Content starts
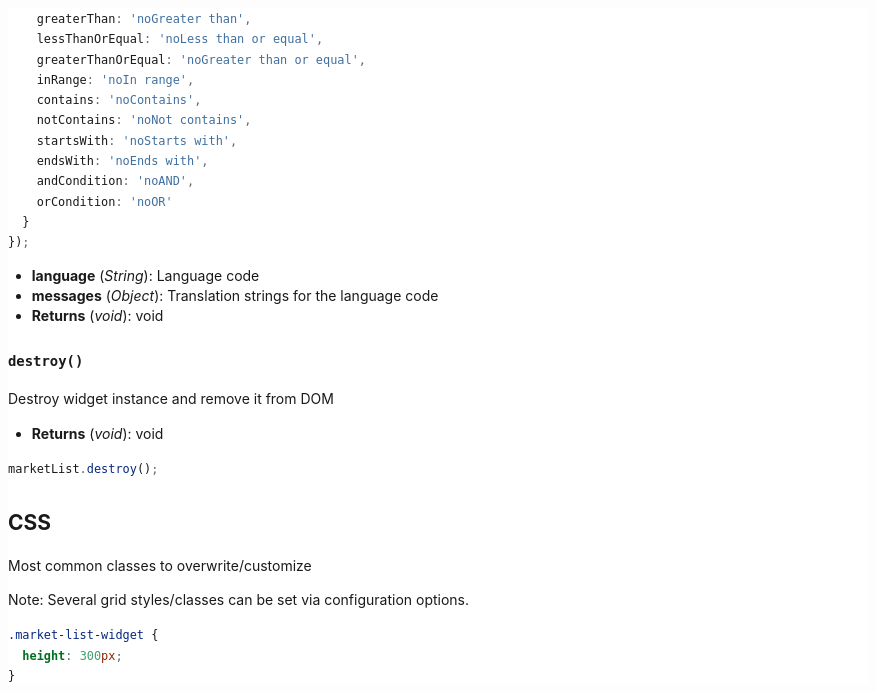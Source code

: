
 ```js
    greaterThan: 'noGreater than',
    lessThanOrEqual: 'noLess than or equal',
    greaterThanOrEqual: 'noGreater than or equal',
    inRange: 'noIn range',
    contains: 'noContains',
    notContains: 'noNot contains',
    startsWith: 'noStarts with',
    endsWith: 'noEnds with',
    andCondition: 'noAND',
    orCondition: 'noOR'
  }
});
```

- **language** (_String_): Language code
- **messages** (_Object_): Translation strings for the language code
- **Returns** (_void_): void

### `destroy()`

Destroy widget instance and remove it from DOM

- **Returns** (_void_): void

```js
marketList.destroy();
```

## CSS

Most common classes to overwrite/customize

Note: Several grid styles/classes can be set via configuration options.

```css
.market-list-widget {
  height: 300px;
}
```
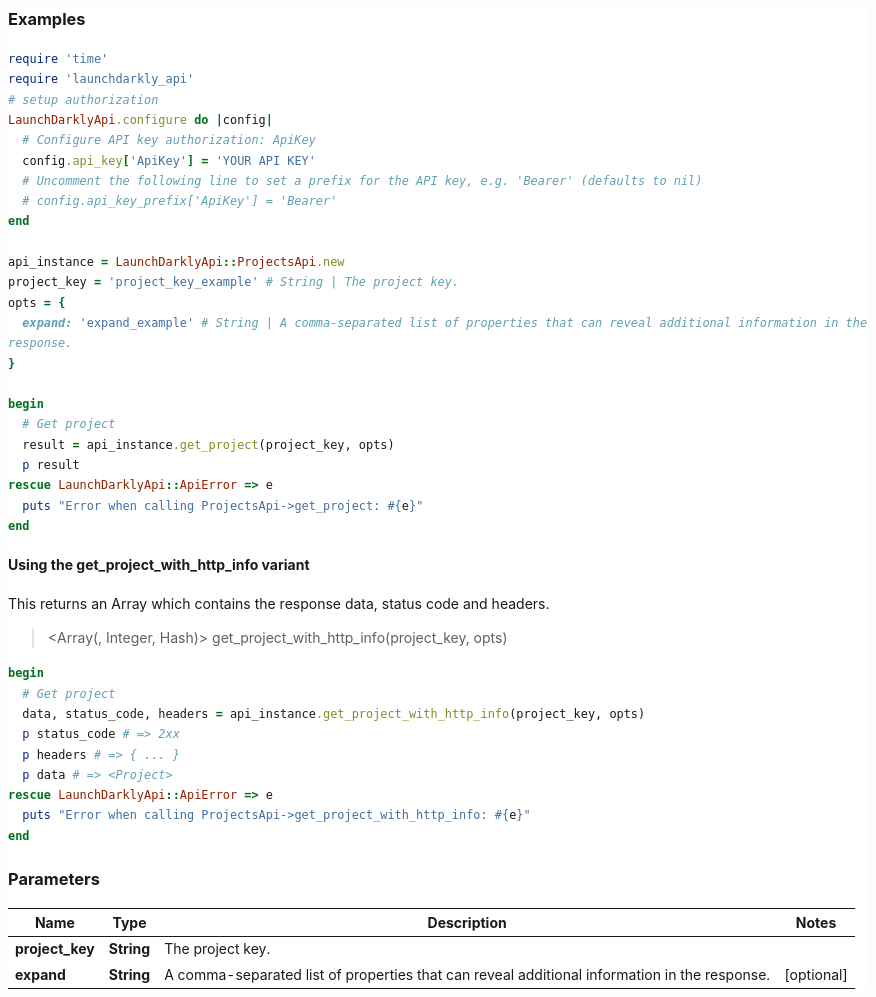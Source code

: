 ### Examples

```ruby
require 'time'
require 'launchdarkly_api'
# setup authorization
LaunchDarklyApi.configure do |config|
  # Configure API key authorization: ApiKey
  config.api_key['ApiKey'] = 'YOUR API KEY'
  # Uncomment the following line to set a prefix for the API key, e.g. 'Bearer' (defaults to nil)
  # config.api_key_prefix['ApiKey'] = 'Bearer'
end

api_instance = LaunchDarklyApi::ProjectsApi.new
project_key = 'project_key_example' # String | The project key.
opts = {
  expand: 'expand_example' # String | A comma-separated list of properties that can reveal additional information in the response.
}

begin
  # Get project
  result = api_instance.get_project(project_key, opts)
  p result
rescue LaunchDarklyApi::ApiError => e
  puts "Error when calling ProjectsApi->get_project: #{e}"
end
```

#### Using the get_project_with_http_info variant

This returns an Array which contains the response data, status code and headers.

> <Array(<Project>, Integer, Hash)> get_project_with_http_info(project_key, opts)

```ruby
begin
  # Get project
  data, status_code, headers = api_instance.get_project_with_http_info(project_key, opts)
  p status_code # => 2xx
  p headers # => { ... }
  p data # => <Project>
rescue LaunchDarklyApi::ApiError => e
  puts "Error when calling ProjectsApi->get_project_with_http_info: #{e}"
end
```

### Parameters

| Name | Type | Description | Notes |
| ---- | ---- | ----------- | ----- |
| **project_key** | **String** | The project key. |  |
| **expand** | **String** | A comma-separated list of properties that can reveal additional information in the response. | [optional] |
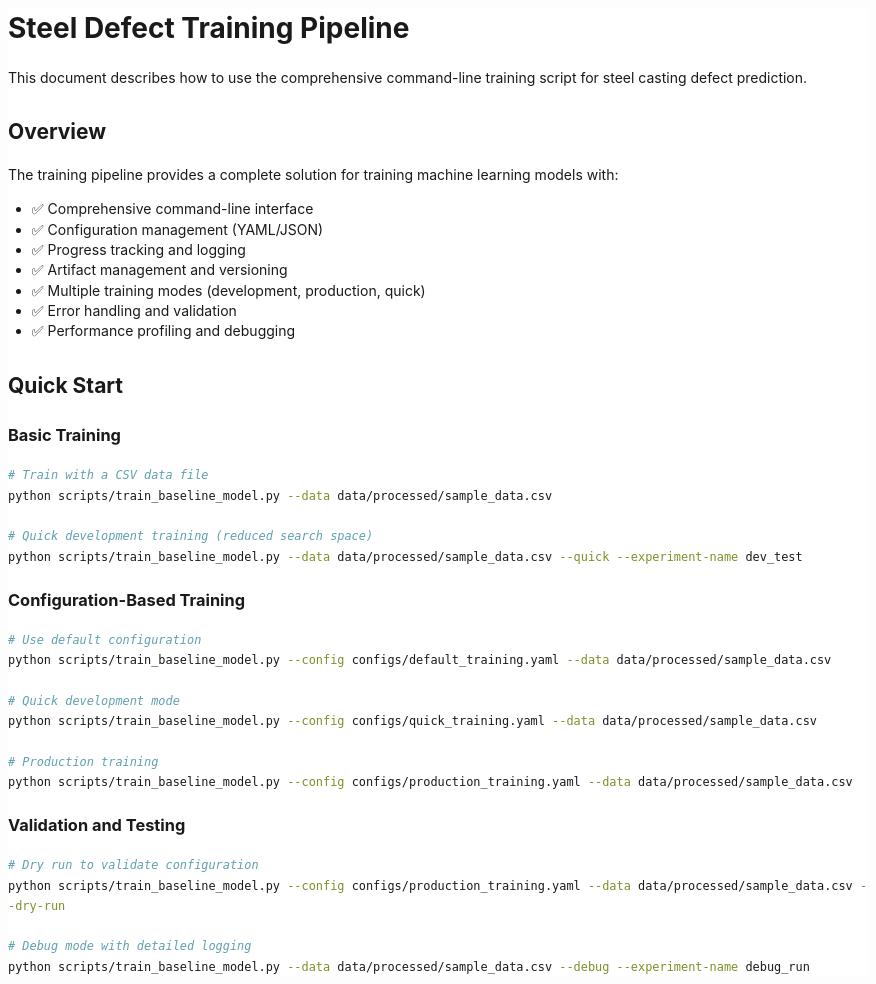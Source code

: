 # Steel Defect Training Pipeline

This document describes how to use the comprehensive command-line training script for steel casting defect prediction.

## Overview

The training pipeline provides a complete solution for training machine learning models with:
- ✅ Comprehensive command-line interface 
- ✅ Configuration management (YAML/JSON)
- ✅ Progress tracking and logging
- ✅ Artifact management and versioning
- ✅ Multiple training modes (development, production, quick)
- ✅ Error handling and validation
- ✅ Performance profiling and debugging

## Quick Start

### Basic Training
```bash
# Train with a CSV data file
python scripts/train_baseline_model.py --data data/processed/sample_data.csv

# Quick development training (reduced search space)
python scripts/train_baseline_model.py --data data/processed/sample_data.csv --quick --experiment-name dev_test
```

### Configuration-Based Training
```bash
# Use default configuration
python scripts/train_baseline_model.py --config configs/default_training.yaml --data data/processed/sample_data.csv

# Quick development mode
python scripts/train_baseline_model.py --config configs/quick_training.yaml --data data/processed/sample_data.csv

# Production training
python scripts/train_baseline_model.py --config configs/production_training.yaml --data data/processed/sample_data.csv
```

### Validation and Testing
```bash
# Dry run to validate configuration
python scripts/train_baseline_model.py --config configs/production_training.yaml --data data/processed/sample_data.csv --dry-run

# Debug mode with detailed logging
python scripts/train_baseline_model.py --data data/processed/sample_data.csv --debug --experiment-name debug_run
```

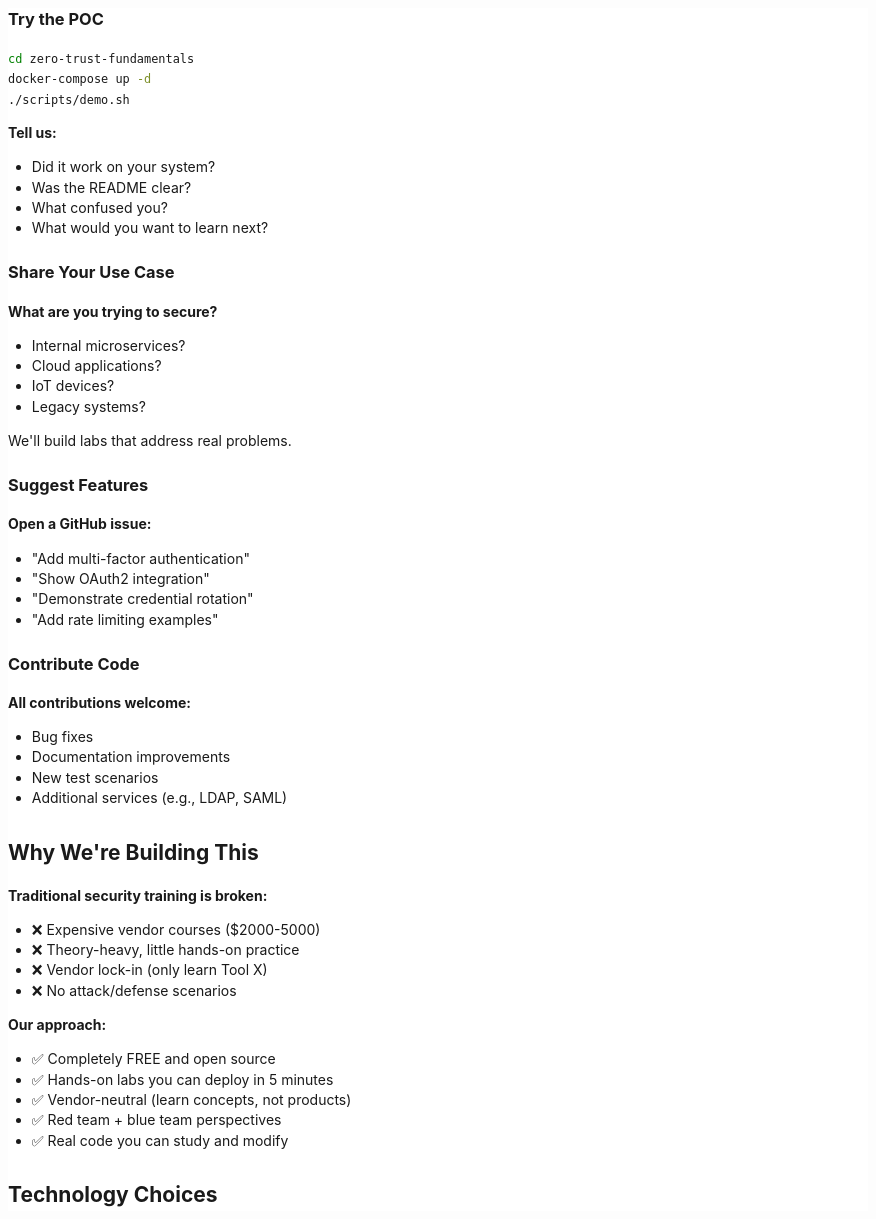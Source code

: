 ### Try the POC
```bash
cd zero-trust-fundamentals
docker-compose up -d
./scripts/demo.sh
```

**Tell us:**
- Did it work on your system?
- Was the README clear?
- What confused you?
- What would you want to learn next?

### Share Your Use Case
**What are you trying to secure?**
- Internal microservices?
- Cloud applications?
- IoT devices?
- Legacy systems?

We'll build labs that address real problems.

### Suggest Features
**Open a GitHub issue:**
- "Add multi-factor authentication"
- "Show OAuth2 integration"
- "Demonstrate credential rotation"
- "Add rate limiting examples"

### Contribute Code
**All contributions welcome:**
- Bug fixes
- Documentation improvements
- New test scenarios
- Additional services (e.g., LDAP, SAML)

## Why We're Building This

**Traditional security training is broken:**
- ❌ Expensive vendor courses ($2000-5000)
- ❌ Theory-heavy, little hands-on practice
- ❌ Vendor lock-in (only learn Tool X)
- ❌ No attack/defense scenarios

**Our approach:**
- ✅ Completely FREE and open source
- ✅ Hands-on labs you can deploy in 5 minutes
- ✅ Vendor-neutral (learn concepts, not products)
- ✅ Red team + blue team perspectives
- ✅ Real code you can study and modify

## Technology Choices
Content ends
= The problem =
Copy the material exactly as written and leave every picture behind.

= Solution to this task =
Source code

:
 ```js
    greaterThan: 'noGreater than',
    lessThanOrEqual: 'noLess than or equal',
    greaterThanOrEqual: 'noGreater than or equal',
    inRange: 'noIn range',
    contains: 'noContains',
    notContains: 'noNot contains',
    startsWith: 'noStarts with',
    endsWith: 'noEnds with',
    andCondition: 'noAND',
    orCondition: 'noOR'
  }
});
```

- **language** (_String_): Language code
- **messages** (_Object_): Translation strings for the language code
- **Returns** (_void_): void

### `destroy()`

Destroy widget instance and remove it from DOM

- **Returns** (_void_): void

```js
marketList.destroy();
```

## CSS

Most common classes to overwrite/customize

Note: Several grid styles/classes can be set via configuration options.

```css
.market-list-widget {
  height: 300px;
}
```
Source code

: ### Examples

```ruby
require 'time'
require 'launchdarkly_api'
# setup authorization
LaunchDarklyApi.configure do |config|
  # Configure API key authorization: ApiKey
  config.api_key['ApiKey'] = 'YOUR API KEY'
  # Uncomment the following line to set a prefix for the API key, e.g. 'Bearer' (defaults to nil)
  # config.api_key_prefix['ApiKey'] = 'Bearer'
end

api_instance = LaunchDarklyApi::ProjectsApi.new
project_key = 'project_key_example' # String | The project key.
opts = {
  expand: 'expand_example' # String | A comma-separated list of properties that can reveal additional information in the response.
}

begin
  # Get project
  result = api_instance.get_project(project_key, opts)
  p result
rescue LaunchDarklyApi::ApiError => e
  puts "Error when calling ProjectsApi->get_project: #{e}"
end
```

#### Using the get_project_with_http_info variant

This returns an Array which contains the response data, status code and headers.

> <Array(<Project>, Integer, Hash)> get_project_with_http_info(project_key, opts)

```ruby
begin
  # Get project
  data, status_code, headers = api_instance.get_project_with_http_info(project_key, opts)
  p status_code # => 2xx
  p headers # => { ... }
  p data # => <Project>
rescue LaunchDarklyApi::ApiError => e
  puts "Error when calling ProjectsApi->get_project_with_http_info: #{e}"
end
```

### Parameters

| Name | Type | Description | Notes |
| ---- | ---- | ----------- | ----- |
| **project_key** | **String** | The project key. |  |
| **expand** | **String** | A comma-separated list of properties that can reveal additional information in the response. | [optional] |
Source code

: # Steel Defect Training Pipeline

This document describes how to use the comprehensive command-line training script for steel casting defect prediction.

## Overview

The training pipeline provides a complete solution for training machine learning models with:
- ✅ Comprehensive command-line interface 
- ✅ Configuration management (YAML/JSON)
- ✅ Progress tracking and logging
- ✅ Artifact management and versioning
- ✅ Multiple training modes (development, production, quick)
- ✅ Error handling and validation
- ✅ Performance profiling and debugging

## Quick Start

### Basic Training
```bash
# Train with a CSV data file
python scripts/train_baseline_model.py --data data/processed/sample_data.csv

# Quick development training (reduced search space)
python scripts/train_baseline_model.py --data data/processed/sample_data.csv --quick --experiment-name dev_test
```

### Configuration-Based Training
```bash
# Use default configuration
python scripts/train_baseline_model.py --config configs/default_training.yaml --data data/processed/sample_data.csv

# Quick development mode
python scripts/train_baseline_model.py --config configs/quick_training.yaml --data data/processed/sample_data.csv

# Production training
python scripts/train_baseline_model.py --config configs/production_training.yaml --data data/processed/sample_data.csv
```

### Validation and Testing
```bash
# Dry run to validate configuration
python scripts/train_baseline_model.py --config configs/production_training.yaml --data data/processed/sample_data.csv --dry-run

# Debug mode with detailed logging
python scripts/train_baseline_model.py --data data/processed/sample_data.csv --debug --experiment-name debug_run
```

Source code

: ### Try the POC
```bash
cd zero-trust-fundamentals
docker-compose up -d
./scripts/demo.sh
```

**Tell us:**
- Did it work on your system?
- Was the README clear?
- What confused you?
- What would you want to learn next?

### Share Your Use Case
**What are you trying to secure?**
- Internal microservices?
- Cloud applications?
- IoT devices?
- Legacy systems?

We'll build labs that address real problems.

### Suggest Features
**Open a GitHub issue:**
- "Add multi-factor authentication"
- "Show OAuth2 integration"
- "Demonstrate credential rotation"
- "Add rate limiting examples"

### Contribute Code
**All contributions welcome:**
- Bug fixes
- Documentation improvements
- New test scenarios
- Additional services (e.g., LDAP, SAML)

## Why We're Building This

**Traditional security training is broken:**
- ❌ Expensive vendor courses ($2000-5000)
- ❌ Theory-heavy, little hands-on practice
- ❌ Vendor lock-in (only learn Tool X)
- ❌ No attack/defense scenarios

**Our approach:**
- ✅ Completely FREE and open source
- ✅ Hands-on labs you can deploy in 5 minutes
- ✅ Vendor-neutral (learn concepts, not products)
- ✅ Red team + blue team perspectives
- ✅ Real code you can study and modify

## Technology Choices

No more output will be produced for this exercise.